Jim Moonan 08-24-2018 07:32 PM

Interesting. I hadn't heard that. She has done good things.

Jennifer Reeser 08-24-2018 08:44 PM

It is the Bob Dylan Effect. Expect to see more of it, on a cultural scale.

J

Ann Drysdale 08-25-2018 03:19 AM

Well, what a lot of words. On this thread I mean, when there are so few in the poor little poem.

Much of the problem seems to be with the word “shit”, which surprises me. Nowadays I hear the word used to mean all manner of other things not remotely connected to excrement. All sorts of random “stuff” are now, collectively, “shit”, just as the verbal constructions “to go” , “to be” and “to be like” are now understood to mean “to say”.

It amuses me that when I listened to the recording of the poem, I could not for the life of me hear the word “shit”. I played it again and again, and could only hear “sit”. What a difference an “h” makes!

Over the past few days I’ve considered the poem on several levels. For many years I went everywhere with pockets full of plastic bags so as to remove my dog’s shit from places where people might step in it. I was saddened by the fact that I was taking the world’s most biodegradable substance, the thing that would, theoretically, feed the future, wrapping it in a non-biodegradable membrane and sending it to landfill. I saw that thought in Yoko’s poem.
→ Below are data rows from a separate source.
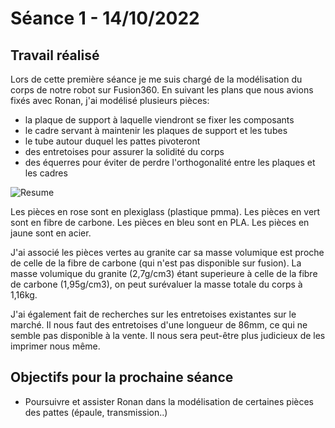 # Séance 1 - 14/10/2022
## Travail réalisé

Lors de cette première séance je me suis chargé de la modélisation du corps de notre robot sur Fusion360.
En suivant les plans que nous avions fixés avec Ronan, j'ai modélisé plusieurs pièces:
- la plaque de support à laquelle viendront se fixer les composants
- le cadre servant à maintenir les plaques de support et les tubes
- le tube autour duquel les pattes pivoteront
- des entretoises pour assurer la solidité du corps 
- des équerres pour éviter de perdre l'orthogonalité entre les plaques et les cadres


![Resume](https://user-images.githubusercontent.com/95374519/195982006-61ebdf0e-ffb6-454f-8b92-c16641e4df19.png)


Les pièces en rose sont en plexiglass (plastique pmma). Les pièces en vert sont en fibre de carbone. Les pièces en bleu sont en PLA. Les pièces en jaune sont en acier.

J'ai associé les pièces vertes au granite car sa masse volumique est proche de celle de la fibre de carbone (qui n'est pas disponible sur fusion). La masse volumique du granite (2,7g/cm3) étant superieure à celle de la fibre de carbone (1,95g/cm3), on peut surévaluer la masse totale du corps à 1,16kg.


J'ai également fait de recherches sur les entretoises existantes sur le marché. Il nous faut des entretoises d'une longueur de 86mm, ce qui ne semble pas disponible à la vente. Il nous sera peut-être plus judicieux de les imprimer nous même. 

## Objectifs pour la prochaine séance
-  Poursuivre et assister Ronan dans la modélisation de certaines pièces des pattes (épaule, transmission..)
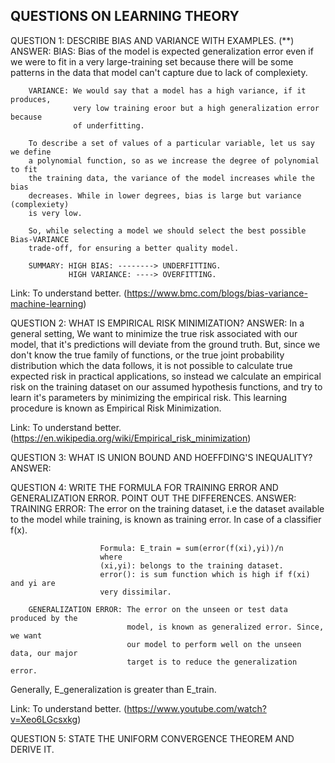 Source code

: ##  QUESTIONS ON LEARNING THEORY ##

QUESTION 1: DESCRIBE BIAS AND VARIANCE WITH EXAMPLES. (**)
ANSWER: 
        BIAS: Bias of the model is expected generalization error even if we were
              to fit in a very large-training set because there will be some patterns
              in the data that model can't capture due to lack of complexiety.

        VARIANCE: We would say that a model has a high variance, if it produces,
                  very low training eroor but a high generalization error because
                  of underfitting.

        To describe a set of values of a particular variable, let us say we define
        a polynomial function, so as we increase the degree of polynomial to fit
        the training data, the variance of the model increases while the bias
        decreases. While in lower degrees, bias is large but variance (complexiety)
        is very low.

        So, while selecting a model we should select the best possible Bias-VARIANCE
        trade-off, for ensuring a better quality model.

        SUMMARY: HIGH BIAS: --------> UNDERFITTING.
                 HIGH VARIANCE: ----> OVERFITTING.

Link: To understand better. (https://www.bmc.com/blogs/bias-variance-machine-learning)

QUESTION 2: WHAT IS EMPIRICAL RISK MINIMIZATION?
ANSWER: In a general setting, We want to minimize the true risk associated with
        our model, that it's predictions will deviate from the ground truth.
        But, since we don't know the true family of functions, or the true joint probability
        distribution which the data follows, it is not possible to calculate
        true expected risk in practical applications, so instead we calculate an
        empirical risk on the training dataset on our assumed hypothesis functions,
        and try to learn it's parameters by minimizing the empirical risk. This learning
        procedure is known as Empirical Risk Minimization.

Link: To understand better. (https://en.wikipedia.org/wiki/Empirical_risk_minimization)

QUESTION 3: WHAT IS UNION BOUND AND HOEFFDING'S INEQUALITY?
ANSWER:

QUESTION 4: WRITE THE FORMULA FOR TRAINING ERROR AND GENERALIZATION ERROR.
POINT OUT THE DIFFERENCES.
ANSWER: TRAINING ERROR: The error on the training dataset, i.e the dataset available
                        to the model while training, is known as training error.
                        In case of a classifier f(x).

                        Formula: E_train = sum(error(f(xi),yi))/n
                        where
                        (xi,yi): belongs to the training dataset.
                        error(): is sum function which is high if f(xi) and yi are
                        very dissimilar.

        GENERALIZATION ERROR: The error on the unseen or test data produced by the
                              model, is known as generalized error. Since, we want
                              our model to perform well on the unseen data, our major
                              target is to reduce the generalization error.

Generally, E_generalization is greater than E_train.

Link: To understand better. (https://www.youtube.com/watch?v=Xeo6LGcsxkg)

QUESTION 5: STATE THE UNIFORM CONVERGENCE THEOREM AND DERIVE IT.
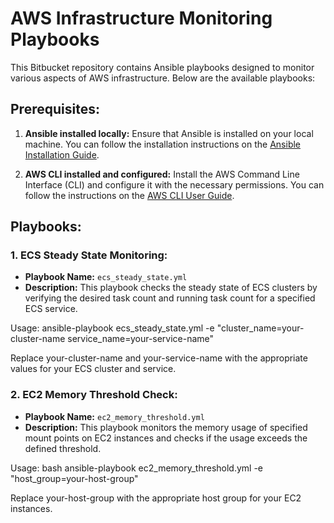 # AWS Infrastructure Monitoring Playbooks

This Bitbucket repository contains Ansible playbooks designed to monitor
various aspects of AWS infrastructure. Below are the available
playbooks:

## Prerequisites:

1.  **Ansible installed locally:** Ensure that Ansible is installed on
    your local machine. You can follow the installation instructions on
    the [Ansible Installation
    Guide](https://docs.ansible.com/ansible/latest/installation_guide/intro_installation.html).

2.  **AWS CLI installed and configured:** Install the AWS Command Line
    Interface (CLI) and configure it with the necessary permissions. You
    can follow the instructions on the [AWS CLI User
    Guide](https://docs.aws.amazon.com/cli/latest/userguide/cli-configure-files.html).

## Playbooks:

### 1. ECS Steady State Monitoring:

-   **Playbook Name:** `ecs_steady_state.yml`
-   **Description:** This playbook checks the steady state of ECS
    clusters by verifying the desired task count and running task count
    for a specified ECS service.

 Usage: ansible-playbook ecs_steady_state.yml -e
"cluster_name=your-cluster-name service_name=your-service-name"

Replace your-cluster-name and your-service-name with the appropriate
values for your ECS cluster and service.

### 2. EC2 Memory Threshold Check:

-   **Playbook Name:** `ec2_memory_threshold.yml`
-   **Description:** This playbook monitors the memory usage of
    specified mount points on EC2 instances and checks if the usage
    exceeds the defined threshold.

Usage: bash ansible-playbook ec2_memory_threshold.yml -e
"host_group=your-host-group"

Replace your-host-group with the appropriate host group for your EC2
instances.
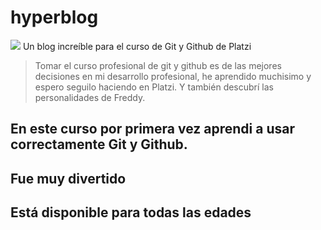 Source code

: # hyperblog
![](https://www.flaticon.es/svg/static/icons/svg/833/833386.svg)
Un blog increíble para el curso de Git y Github de Platzi
>Tomar el curso profesional de git y github es de las mejores decisiones en mi desarrollo profesional, he aprendido muchisimo y espero seguilo haciendo en Platzi. Y también descubrí las personalidades de Freddy.


## En este curso por primera vez aprendi a usar correctamente Git y Github.
## Fue muy divertido
## Está disponible para todas las edades
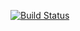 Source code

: [![Build Status](https://travis-ci.org/lastgabs/indie-expo.svg?branch=master)](https://travis-ci.org/lastgabs/indie-expo)
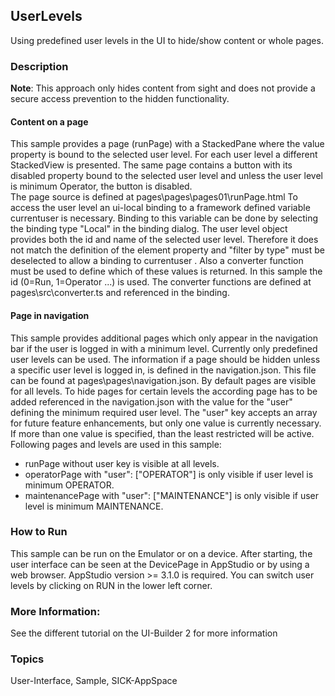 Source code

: ## UserLevels
Using predefined user levels in the UI to hide/show content or whole pages.

### Description
**Note**: This approach only hides content from sight and does not provide a secure access prevention to the hidden functionality. 

#### Content on a page
This sample provides a page (runPage) with a StackedPane where the value property is bound to the selected user level. For each user level a different StackedView is presented.
The same page contains a button with its disabled property bound to the selected user level and unless the user level is minimum Operator, the button is disabled.  
The page source is defined at pages\pages\pages01\runPage.html
To access the user level an ui-local binding to a framework defined variable currentuser is necessary. Binding to this variable can be done by selecting the binding type "Local" in the binding dialog. The user level object provides both the id and name of the selected user level. Therefore it does not match the definition of the element property and "filter by type" must be deselected to allow a binding to currentuser . Also a converter function must be used to define which of these values is returned.
In this sample the id (0=Run, 1=Operator ...) is used. The converter functions are defined at pages\src\converter.ts and referenced in the binding.

#### Page in navigation
This sample provides additional pages which only appear in the navigation bar if the user is logged in with a minimum level. Currently only predefined user levels can be used.
The information if a page should be hidden unless a specific user level is logged in, is defined in the navigation.json. This file can be found at pages\pages\navigation.json. By default pages are visible for all levels. To hide pages for certain levels the according page has to be added referenced in the navigation.json with the value for the "user"  defining the minimum required user level. The "user" key accepts an array for future feature enhancements, but only one value is currently necessary. If more than one value is specified, than the least restricted will be active. 
Following pages and levels are used in this sample:
- runPage without user key is visible at all levels.
- operatorPage with "user": ["OPERATOR"] is only visible if user level is minimum OPERATOR.
- maintenancePage with "user": ["MAINTENANCE"] is only visible if user level is minimum MAINTENANCE. 


### How to Run
This sample can be run on the Emulator or on a device. After starting, the user interface can be seen at the DevicePage in AppStudio or by using a web browser.
AppStudio version >= 3.1.0 is required. 
You can switch user levels by clicking on RUN in the lower left corner.

### More Information:
See the different tutorial on the UI-Builder 2 for more information

### Topics
User-Interface, Sample, SICK-AppSpace

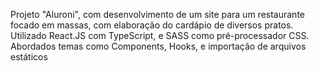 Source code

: Projeto "Aluroni", com desenvolvimento de um site para um restaurante focado em massas, com elaboração do cardápio de diversos pratos.
Utilizado React.JS com TypeScript, e SASS como pré-processador CSS.
Abordados temas como Components, Hooks, e importação de arquivos estáticos
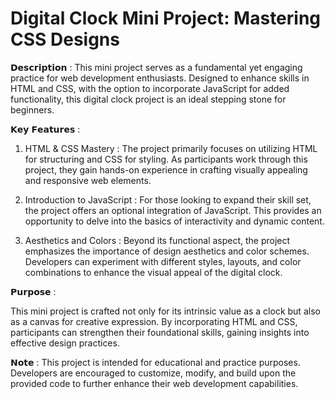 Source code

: # Digital Clock Mini Project: Mastering CSS Designs
𝗗𝗲𝘀𝗰𝗿𝗶𝗽𝘁𝗶𝗼𝗻 :
This mini project serves as a fundamental yet engaging practice for web development enthusiasts. Designed to enhance skills in HTML and CSS, with the option to incorporate JavaScript for added functionality, this digital clock project is an ideal stepping stone for beginners.

𝗞𝗲𝘆 𝗙𝗲𝗮𝘁𝘂𝗿𝗲𝘀 :

1) HTML & CSS Mastery : The project primarily focuses on utilizing HTML for structuring and CSS for styling. As participants work through this project, they gain hands-on experience in crafting visually appealing and responsive web elements.

2) Introduction to JavaScript : For those looking to expand their skill set, the project offers an optional integration of JavaScript. This provides an opportunity to delve into the basics of interactivity and dynamic content.

3) Aesthetics and Colors : Beyond its functional aspect, the project emphasizes the importance of design aesthetics and color schemes. Developers can experiment with different styles, layouts, and color combinations to enhance the visual appeal of the digital clock.

𝗣𝘂𝗿𝗽𝗼𝘀𝗲 :

This mini project is crafted not only for its intrinsic value as a clock but also as a canvas for creative expression. By incorporating HTML and CSS, participants can strengthen their foundational skills, gaining insights into effective design practices.

𝗡𝗼𝘁𝗲 : This project is intended for educational and practice purposes. Developers are encouraged to customize, modify, and build upon the provided code to further enhance their web development capabilities.






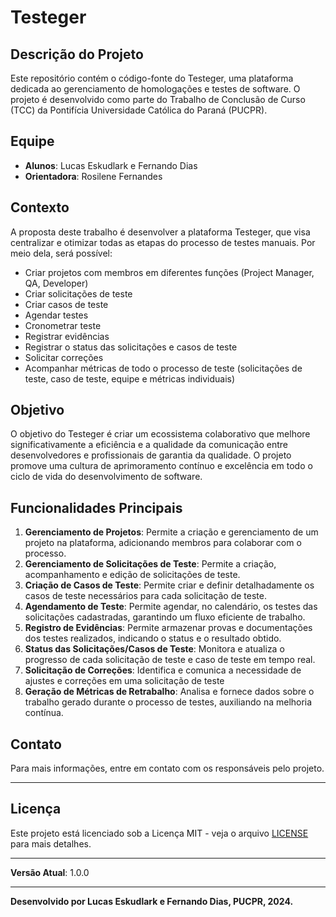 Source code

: # Testeger

## Descrição do Projeto

Este repositório contém o código-fonte do Testeger, uma plataforma dedicada ao gerenciamento de homologações e testes de software. O projeto é desenvolvido como parte do Trabalho de Conclusão de Curso (TCC) da Pontifícia Universidade Católica do Paraná (PUCPR). 

## Equipe

- **Alunos**: Lucas Eskudlark e Fernando Dias
- **Orientadora**: Rosilene Fernandes

## Contexto

A proposta deste trabalho é desenvolver a plataforma Testeger, que visa centralizar e otimizar todas as etapas do processo de testes manuais. Por meio dela, será possível:

- Criar projetos com membros em diferentes funções (Project Manager, QA, Developer)
- Criar solicitações de teste
- Criar casos de teste
- Agendar testes
- Cronometrar teste
- Registrar evidências
- Registrar o status das solicitações e casos de teste
- Solicitar correções
- Acompanhar métricas de todo o processo de teste (solicitações de teste, caso de teste, equipe e métricas individuais)

## Objetivo

O objetivo do Testeger é criar um ecossistema colaborativo que melhore significativamente a eficiência e a qualidade da comunicação entre desenvolvedores e profissionais de garantia da qualidade. O projeto promove uma cultura de aprimoramento contínuo e excelência em todo o ciclo de vida do desenvolvimento de software.

## Funcionalidades Principais

1. **Gerenciamento de Projetos**: Permite a criação e gerenciamento de um projeto na plataforma, adicionando membros para colaborar com o processo.
1. **Gerenciamento de Solicitações de Teste**: Permite a criação, acompanhamento e edição de solicitações de teste.
2. **Criação de Casos de Teste**: Permite criar e definir detalhadamente os casos de teste necessários para cada solicitação de teste.
3. **Agendamento de Teste**: Permite agendar, no calendário, os testes das solicitações cadastradas, garantindo um fluxo eficiente de trabalho.
4. **Registro de Evidências**: Permite armazenar provas e documentações dos testes realizados, indicando o status e o resultado obtido.
5. **Status das Solicitações/Casos de Teste**: Monitora e atualiza o progresso de cada solicitação de teste e caso de teste em tempo real.
6. **Solicitação de Correções**: Identifica e comunica a necessidade de ajustes e correções em uma solicitação de teste
7. **Geração de Métricas de Retrabalho**: Analisa e fornece dados sobre o trabalho gerado durante o processo de testes, auxiliando na melhoria contínua.

## Contato

Para mais informações, entre em contato com os responsáveis pelo projeto.

---

## Licença

Este projeto está licenciado sob a Licença MIT - veja o arquivo [LICENSE](LICENSE) para mais detalhes.

---

**Versão Atual**: 1.0.0

---

**Desenvolvido por Lucas Eskudlark e Fernando Dias, PUCPR, 2024.**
I am also guilty of shitting in remote rural places, answering what is universally recognised as a “call of nature”. I have proved experientially that one thing you can’t do at the same time is look up at the sky. You fall over backwards and find yourself in… Then I was reminded of a video I posted on Facebook of a two-year-old Asian boy squatting in perfect balance while he fed a twittering group of birds from a dish with a chopstick. I mentioned that I was amazed at his poise and David Wayne Landrum said “People in the east…. know how to squat. They keep perfect poise and balance doing so and can remain in that posture (which we find so difficult and awkward) for long periods of time”. I had a vision of myself sitting in an airport lounge with Yoko, explaining this, and the pair of us falling about in silly woman-laughing.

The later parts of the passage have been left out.